● **Your assignment**: Look through the entries below, please, and copy every line with the word "Shortcuts".

(Records from a data source)
══════
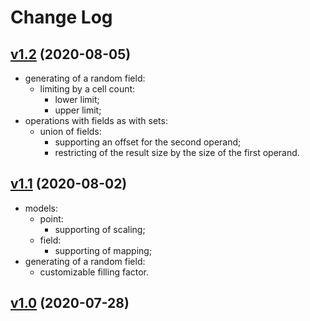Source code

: # Change Log

## [v1.2](https://github.com/thewizardplusplus/lualife/tree/v1.2) (2020-08-05)

- generating of a random field:
  - limiting by a cell count:
    - lower limit;
    - upper limit;
- operations with fields as with sets:
  - union of fields:
    - supporting an offset for the second operand;
    - restricting of the result size by the size of the first operand.

## [v1.1](https://github.com/thewizardplusplus/lualife/tree/v1.1) (2020-08-02)

- models:
  - point:
    - supporting of scaling;
  - field:
    - supporting of mapping;
- generating of a random field:
  - customizable filling factor.

## [v1.0](https://github.com/thewizardplusplus/lualife/tree/v1.0) (2020-07-28)
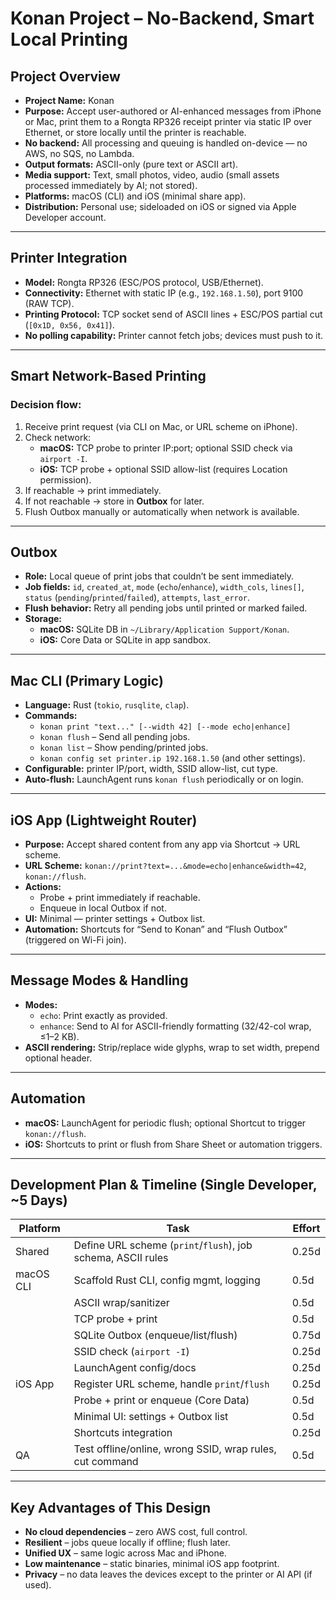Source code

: # Konan Project – No-Backend, Smart Local Printing

## Project Overview

- **Project Name:** Konan
- **Purpose:** Accept user-authored or AI-enhanced messages from iPhone or Mac, print them to a Rongta RP326 receipt printer via static IP over Ethernet, or store locally until the printer is reachable.
- **No backend:** All processing and queuing is handled on-device — no AWS, no SQS, no Lambda.
- **Output formats:** ASCII-only (pure text or ASCII art).
- **Media support:** Text, small photos, video, audio (small assets processed immediately by AI; not stored).
- **Platforms:** macOS (CLI) and iOS (minimal share app).
- **Distribution:** Personal use; sideloaded on iOS or signed via Apple Developer account.

---

## Printer Integration

- **Model:** Rongta RP326 (ESC/POS protocol, USB/Ethernet).
- **Connectivity:** Ethernet with static IP (e.g., `192.168.1.50`), port 9100 (RAW TCP).
- **Printing Protocol:** TCP socket send of ASCII lines + ESC/POS partial cut (`[0x1D, 0x56, 0x41]`).
- **No polling capability:** Printer cannot fetch jobs; devices must push to it.

---

## Smart Network-Based Printing

### Decision flow:

1. Receive print request (via CLI on Mac, or URL scheme on iPhone).
2. Check network:
   - **macOS:** TCP probe to printer IP:port; optional SSID check via `airport -I`.
   - **iOS:** TCP probe + optional SSID allow-list (requires Location permission).
3. If reachable → print immediately.
4. If not reachable → store in **Outbox** for later.
5. Flush Outbox manually or automatically when network is available.

---

## Outbox

- **Role:** Local queue of print jobs that couldn’t be sent immediately.
- **Job fields:** `id`, `created_at`, `mode` (`echo`/`enhance`), `width_cols`, `lines[]`, `status` (`pending`/`printed`/`failed`), `attempts`, `last_error`.
- **Flush behavior:** Retry all pending jobs until printed or marked failed.
- **Storage:**
  - **macOS:** SQLite DB in `~/Library/Application Support/Konan`.
  - **iOS:** Core Data or SQLite in app sandbox.

---

## Mac CLI (Primary Logic)

- **Language:** Rust (`tokio`, `rusqlite`, `clap`).
- **Commands:**
  - `konan print "text..." [--width 42] [--mode echo|enhance]`
  - `konan flush` – Send all pending jobs.
  - `konan list` – Show pending/printed jobs.
  - `konan config set printer.ip 192.168.1.50` (and other settings).
- **Configurable:** printer IP/port, width, SSID allow-list, cut type.
- **Auto-flush:** LaunchAgent runs `konan flush` periodically or on login.

---

## iOS App (Lightweight Router)

- **Purpose:** Accept shared content from any app via Shortcut → URL scheme.
- **URL Scheme:** `konan://print?text=...&mode=echo|enhance&width=42`, `konan://flush`.
- **Actions:**
  - Probe + print immediately if reachable.
  - Enqueue in local Outbox if not.
- **UI:** Minimal — printer settings + Outbox list.
- **Automation:** Shortcuts for “Send to Konan” and “Flush Outbox” (triggered on Wi-Fi join).

---

## Message Modes & Handling

- **Modes:**
  - `echo`: Print exactly as provided.
  - `enhance`: Send to AI for ASCII-friendly formatting (32/42-col wrap, ≤1–2 KB).
- **ASCII rendering:** Strip/replace wide glyphs, wrap to set width, prepend optional header.

---

## Automation

- **macOS:** LaunchAgent for periodic flush; optional Shortcut to trigger `konan://flush`.
- **iOS:** Shortcuts to print or flush from Share Sheet or automation triggers.

---

## Development Plan & Timeline (Single Developer, ~5 Days)

| Platform  | Task                                                         | Effort |
| --------- | ------------------------------------------------------------ | ------ |
| Shared    | Define URL scheme (`print`/`flush`), job schema, ASCII rules | 0.25d  |
| macOS CLI | Scaffold Rust CLI, config mgmt, logging                      | 0.5d   |
|           | ASCII wrap/sanitizer                                         | 0.5d   |
|           | TCP probe + print                                            | 0.5d   |
|           | SQLite Outbox (enqueue/list/flush)                           | 0.75d  |
|           | SSID check (`airport -I`)                                    | 0.25d  |
|           | LaunchAgent config/docs                                      | 0.25d  |
| iOS App   | Register URL scheme, handle `print`/`flush`                  | 0.25d  |
|           | Probe + print or enqueue (Core Data)                         | 0.5d   |
|           | Minimal UI: settings + Outbox list                           | 0.5d   |
|           | Shortcuts integration                                        | 0.25d  |
| QA        | Test offline/online, wrong SSID, wrap rules, cut command     | 0.5d   |

---

## Key Advantages of This Design

- **No cloud dependencies** – zero AWS cost, full control.
- **Resilient** – jobs queue locally if offline; flush later.
- **Unified UX** – same logic across Mac and iPhone.
- **Low maintenance** – static binaries, minimal iOS app footprint.
- **Privacy** – no data leaves the devices except to the printer or AI API (if used).

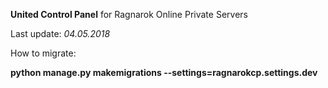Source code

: **United Control Panel** for Ragnarok Online Private Servers

Last update: _04.05.2018_

How to migrate:

**python manage.py makemigrations --settings=ragnarokcp.settings.dev**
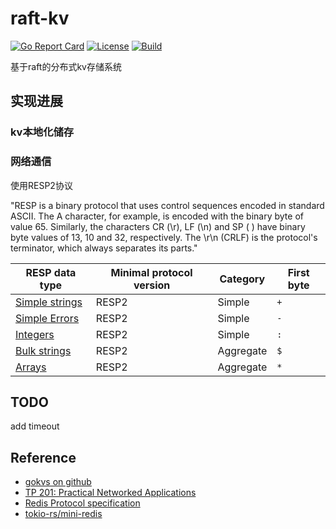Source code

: # raft-kv
[![Go Report Card](https://goreportcard.com/badge/github.com/huiming23344/kv-raft)](https://goreportcard.com/report/github.com/huiming23344/kv-raft)
[![License](https://img.shields.io/badge/License-Apache%202.0-blue.svg)](https://github.com/huiming23344/kv-raft/blob/master/LICENSE)
[![Build](https://github.com/huiming23344/kv-raft/actions/workflows/build.yml/badge.svg?branch=master)](https://github.com/huiming23344/kv-raft/actions/workflow)

基于raft的分布式kv存储系统

## 实现进展

### kv本地化储存


### 网络通信
使用RESP2协议

"RESP is a binary protocol that uses control sequences encoded in standard ASCII. The A character, for example, is encoded with the binary byte of value 65. Similarly, the characters CR (\r), LF (\n) and SP ( ) have binary byte values of 13, 10 and 32, respectively.
The \r\n (CRLF) is the protocol's terminator, which always separates its parts."

| RESP data type                                                                                 | Minimal protocol version | Category  | First byte |
| ---------------------------------------------------------------------------------------------- | ------------------------ | --------- | ---------- |
| [Simple strings](https://redis.io/docs/latest/develop/reference/protocol-spec/#simple-strings) | RESP2                    | Simple    | `+`        |
| [Simple Errors](https://redis.io/docs/latest/develop/reference/protocol-spec/#simple-errors)   | RESP2                    | Simple    | `-`        |
| [Integers](https://redis.io/docs/latest/develop/reference/protocol-spec/#integers)             | RESP2                    | Simple    | `:`        |
| [Bulk strings](https://redis.io/docs/latest/develop/reference/protocol-spec/#bulk-strings)     | RESP2                    | Aggregate | `$`        |
| [Arrays](https://redis.io/docs/latest/develop/reference/protocol-spec/#arrays)                 | RESP2                    | Aggregate | `*`        |

## TODO
add timeout





## Reference
- [gokvs on github](https://github.com/ZuoFuhong/gokvs)
- [TP 201: Practical Networked Applications](https://github.com/pingcap/talent-plan/blob/master/courses/rust/docs/lesson-plan.md)
- [Redis Protocol specification](https://redis.io/topics/protocol)
- [tokio-rs/mini-redis](https://github.com/tokio-rs/mini-redis)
══════
● **Written answer**:
- **Automation:** Shortcuts for “Send to Konan” and “Flush Outbox” (triggered on Wi-Fi join).
- **iOS:** Shortcuts to print or flush from Share Sheet or automation triggers.
|           | Shortcuts integration                                        | 0.25d  |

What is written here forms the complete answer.